• **Exercise description**
The answer must consist only of the lines from the line with "Gummi Ship - 0%" to the line with "## A Good Text Editor", both included, exactly as they stand below.

● ● ● ●

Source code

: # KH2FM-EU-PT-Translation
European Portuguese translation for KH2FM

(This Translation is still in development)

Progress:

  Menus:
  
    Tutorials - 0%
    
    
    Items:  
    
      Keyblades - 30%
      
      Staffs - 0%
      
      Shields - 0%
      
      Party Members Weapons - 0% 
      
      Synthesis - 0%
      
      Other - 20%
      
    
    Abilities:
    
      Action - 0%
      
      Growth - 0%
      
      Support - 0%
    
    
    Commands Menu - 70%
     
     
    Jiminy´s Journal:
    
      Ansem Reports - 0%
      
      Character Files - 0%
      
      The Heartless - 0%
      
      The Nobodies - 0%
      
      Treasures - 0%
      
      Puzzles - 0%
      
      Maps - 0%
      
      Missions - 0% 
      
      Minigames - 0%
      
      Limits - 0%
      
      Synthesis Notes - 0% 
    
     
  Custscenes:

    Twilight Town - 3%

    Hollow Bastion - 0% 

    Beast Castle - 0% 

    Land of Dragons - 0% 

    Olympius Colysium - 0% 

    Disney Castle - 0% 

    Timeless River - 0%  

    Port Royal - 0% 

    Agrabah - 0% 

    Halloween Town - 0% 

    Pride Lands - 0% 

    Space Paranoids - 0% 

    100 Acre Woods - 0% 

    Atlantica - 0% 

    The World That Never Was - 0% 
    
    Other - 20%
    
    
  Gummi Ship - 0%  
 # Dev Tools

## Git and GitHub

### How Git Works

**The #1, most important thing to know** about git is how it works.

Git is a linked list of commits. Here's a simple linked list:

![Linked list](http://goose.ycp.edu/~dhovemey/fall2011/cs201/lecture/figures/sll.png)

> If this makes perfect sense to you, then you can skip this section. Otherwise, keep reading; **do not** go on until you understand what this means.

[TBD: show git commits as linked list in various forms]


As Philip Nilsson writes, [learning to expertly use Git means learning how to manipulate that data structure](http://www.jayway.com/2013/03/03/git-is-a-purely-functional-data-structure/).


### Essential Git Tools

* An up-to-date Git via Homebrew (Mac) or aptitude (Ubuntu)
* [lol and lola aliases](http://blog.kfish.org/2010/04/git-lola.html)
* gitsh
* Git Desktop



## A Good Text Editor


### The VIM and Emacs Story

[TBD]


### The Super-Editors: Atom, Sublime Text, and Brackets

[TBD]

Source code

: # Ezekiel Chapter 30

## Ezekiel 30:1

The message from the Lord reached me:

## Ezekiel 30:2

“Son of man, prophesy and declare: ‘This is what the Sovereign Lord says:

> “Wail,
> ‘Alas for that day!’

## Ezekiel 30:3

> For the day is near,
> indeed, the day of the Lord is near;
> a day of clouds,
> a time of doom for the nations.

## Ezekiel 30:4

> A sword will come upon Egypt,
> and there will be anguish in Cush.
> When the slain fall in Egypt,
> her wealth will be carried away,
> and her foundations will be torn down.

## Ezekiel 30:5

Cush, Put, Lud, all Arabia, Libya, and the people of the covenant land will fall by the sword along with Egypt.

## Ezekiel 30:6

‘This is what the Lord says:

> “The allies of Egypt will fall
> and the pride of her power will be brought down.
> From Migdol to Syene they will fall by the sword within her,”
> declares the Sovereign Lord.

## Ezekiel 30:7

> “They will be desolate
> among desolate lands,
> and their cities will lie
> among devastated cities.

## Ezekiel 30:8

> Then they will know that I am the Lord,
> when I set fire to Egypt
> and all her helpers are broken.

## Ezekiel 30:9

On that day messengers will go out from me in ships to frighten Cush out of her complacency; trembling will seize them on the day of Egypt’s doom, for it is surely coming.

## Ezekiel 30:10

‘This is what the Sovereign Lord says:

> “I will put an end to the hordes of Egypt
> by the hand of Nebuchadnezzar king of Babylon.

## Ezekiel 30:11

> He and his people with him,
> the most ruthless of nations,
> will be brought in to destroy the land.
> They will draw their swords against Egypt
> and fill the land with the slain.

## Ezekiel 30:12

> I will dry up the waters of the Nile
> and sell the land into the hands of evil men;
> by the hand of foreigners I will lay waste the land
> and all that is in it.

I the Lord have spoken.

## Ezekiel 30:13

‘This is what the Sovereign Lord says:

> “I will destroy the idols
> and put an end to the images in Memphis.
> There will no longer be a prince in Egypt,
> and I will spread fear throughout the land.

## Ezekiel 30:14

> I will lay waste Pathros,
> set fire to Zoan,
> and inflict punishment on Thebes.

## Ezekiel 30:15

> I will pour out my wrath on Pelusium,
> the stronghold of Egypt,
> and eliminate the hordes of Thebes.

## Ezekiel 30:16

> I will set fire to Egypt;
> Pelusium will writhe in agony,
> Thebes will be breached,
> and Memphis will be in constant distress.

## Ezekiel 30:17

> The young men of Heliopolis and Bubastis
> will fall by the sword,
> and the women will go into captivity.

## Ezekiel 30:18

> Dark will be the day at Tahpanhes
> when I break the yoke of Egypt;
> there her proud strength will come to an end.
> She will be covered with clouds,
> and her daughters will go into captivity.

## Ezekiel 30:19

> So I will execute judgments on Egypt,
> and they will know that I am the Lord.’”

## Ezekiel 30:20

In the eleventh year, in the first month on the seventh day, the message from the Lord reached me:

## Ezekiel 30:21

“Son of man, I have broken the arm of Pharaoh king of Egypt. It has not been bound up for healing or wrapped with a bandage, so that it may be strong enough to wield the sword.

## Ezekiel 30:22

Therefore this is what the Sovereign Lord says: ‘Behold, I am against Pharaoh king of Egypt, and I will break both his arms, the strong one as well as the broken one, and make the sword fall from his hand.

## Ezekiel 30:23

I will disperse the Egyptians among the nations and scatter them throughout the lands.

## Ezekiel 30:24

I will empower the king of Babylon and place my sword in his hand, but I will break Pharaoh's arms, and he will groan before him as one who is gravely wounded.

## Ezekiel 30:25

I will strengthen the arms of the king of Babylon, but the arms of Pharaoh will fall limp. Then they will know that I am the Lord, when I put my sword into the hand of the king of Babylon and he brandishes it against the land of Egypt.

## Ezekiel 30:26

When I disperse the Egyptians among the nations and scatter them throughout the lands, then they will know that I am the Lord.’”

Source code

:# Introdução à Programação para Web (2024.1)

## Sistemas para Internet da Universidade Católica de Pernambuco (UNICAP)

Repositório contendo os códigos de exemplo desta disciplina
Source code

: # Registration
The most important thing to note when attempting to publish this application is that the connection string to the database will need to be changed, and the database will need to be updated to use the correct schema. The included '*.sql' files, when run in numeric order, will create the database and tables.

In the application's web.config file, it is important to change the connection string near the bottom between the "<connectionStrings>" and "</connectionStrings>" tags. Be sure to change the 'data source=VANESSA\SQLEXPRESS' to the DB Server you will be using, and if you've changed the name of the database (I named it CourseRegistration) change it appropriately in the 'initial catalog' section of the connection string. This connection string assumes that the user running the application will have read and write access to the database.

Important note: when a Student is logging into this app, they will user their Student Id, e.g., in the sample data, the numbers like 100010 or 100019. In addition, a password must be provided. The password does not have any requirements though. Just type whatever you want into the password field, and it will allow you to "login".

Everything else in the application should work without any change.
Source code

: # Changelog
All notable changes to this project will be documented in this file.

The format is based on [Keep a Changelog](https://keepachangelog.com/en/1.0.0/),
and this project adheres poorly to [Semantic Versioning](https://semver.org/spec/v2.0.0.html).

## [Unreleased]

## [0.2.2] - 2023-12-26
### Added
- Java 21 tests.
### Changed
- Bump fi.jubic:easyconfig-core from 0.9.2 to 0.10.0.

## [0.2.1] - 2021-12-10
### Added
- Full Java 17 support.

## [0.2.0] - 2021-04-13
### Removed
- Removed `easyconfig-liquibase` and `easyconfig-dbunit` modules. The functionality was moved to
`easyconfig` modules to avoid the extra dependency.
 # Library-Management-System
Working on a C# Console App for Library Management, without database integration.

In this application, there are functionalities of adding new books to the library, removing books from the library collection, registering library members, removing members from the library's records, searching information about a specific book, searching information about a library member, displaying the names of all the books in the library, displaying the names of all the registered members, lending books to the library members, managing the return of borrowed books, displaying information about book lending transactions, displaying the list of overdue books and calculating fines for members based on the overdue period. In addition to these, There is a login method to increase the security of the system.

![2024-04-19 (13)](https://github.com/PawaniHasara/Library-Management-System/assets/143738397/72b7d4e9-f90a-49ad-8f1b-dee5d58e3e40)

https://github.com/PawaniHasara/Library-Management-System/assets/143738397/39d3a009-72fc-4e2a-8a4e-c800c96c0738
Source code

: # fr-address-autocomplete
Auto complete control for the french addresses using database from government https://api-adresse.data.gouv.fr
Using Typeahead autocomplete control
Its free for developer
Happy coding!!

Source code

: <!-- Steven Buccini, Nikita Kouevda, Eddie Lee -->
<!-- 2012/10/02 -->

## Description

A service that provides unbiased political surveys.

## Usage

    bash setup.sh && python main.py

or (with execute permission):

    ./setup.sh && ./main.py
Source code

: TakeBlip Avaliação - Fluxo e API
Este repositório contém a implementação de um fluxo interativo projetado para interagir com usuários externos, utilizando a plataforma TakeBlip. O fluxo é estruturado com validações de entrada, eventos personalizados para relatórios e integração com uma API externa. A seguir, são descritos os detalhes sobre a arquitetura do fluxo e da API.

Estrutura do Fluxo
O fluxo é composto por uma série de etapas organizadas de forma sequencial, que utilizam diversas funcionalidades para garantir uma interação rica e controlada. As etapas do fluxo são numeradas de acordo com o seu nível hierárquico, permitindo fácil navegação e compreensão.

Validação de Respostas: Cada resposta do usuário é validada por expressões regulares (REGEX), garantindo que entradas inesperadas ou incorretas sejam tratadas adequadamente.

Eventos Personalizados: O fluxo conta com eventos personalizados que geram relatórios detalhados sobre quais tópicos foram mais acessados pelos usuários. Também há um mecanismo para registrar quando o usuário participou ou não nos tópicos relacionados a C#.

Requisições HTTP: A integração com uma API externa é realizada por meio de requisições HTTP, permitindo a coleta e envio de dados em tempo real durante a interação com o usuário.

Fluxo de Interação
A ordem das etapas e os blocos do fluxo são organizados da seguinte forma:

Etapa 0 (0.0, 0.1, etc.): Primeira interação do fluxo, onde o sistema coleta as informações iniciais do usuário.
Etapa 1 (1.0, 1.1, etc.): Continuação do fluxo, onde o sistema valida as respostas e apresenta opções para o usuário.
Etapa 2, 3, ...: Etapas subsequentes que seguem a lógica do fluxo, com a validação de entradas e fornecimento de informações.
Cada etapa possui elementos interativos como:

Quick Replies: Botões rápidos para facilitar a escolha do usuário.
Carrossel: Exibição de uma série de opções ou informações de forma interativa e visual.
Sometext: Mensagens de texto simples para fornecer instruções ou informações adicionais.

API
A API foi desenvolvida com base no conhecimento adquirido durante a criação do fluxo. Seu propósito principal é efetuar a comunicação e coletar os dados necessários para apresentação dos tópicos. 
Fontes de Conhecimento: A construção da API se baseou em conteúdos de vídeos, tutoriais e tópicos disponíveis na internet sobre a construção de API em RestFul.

● ● ● ●

• **Expected answer**
  Gummi Ship - 0%  
 # Dev Tools

## Git and GitHub

### How Git Works

**The #1, most important thing to know** about git is how it works.

Git is a linked list of commits. Here's a simple linked list:

![Linked list](http://goose.ycp.edu/~dhovemey/fall2011/cs201/lecture/figures/sll.png)

> If this makes perfect sense to you, then you can skip this section. Otherwise, keep reading; **do not** go on until you understand what this means.

[TBD: show git commits as linked list in various forms]


As Philip Nilsson writes, [learning to expertly use Git means learning how to manipulate that data structure](http://www.jayway.com/2013/03/03/git-is-a-purely-functional-data-structure/).


### Essential Git Tools

* An up-to-date Git via Homebrew (Mac) or aptitude (Ubuntu)
* [lol and lola aliases](http://blog.kfish.org/2010/04/git-lola.html)
* gitsh
* Git Desktop



## A Good Text Editor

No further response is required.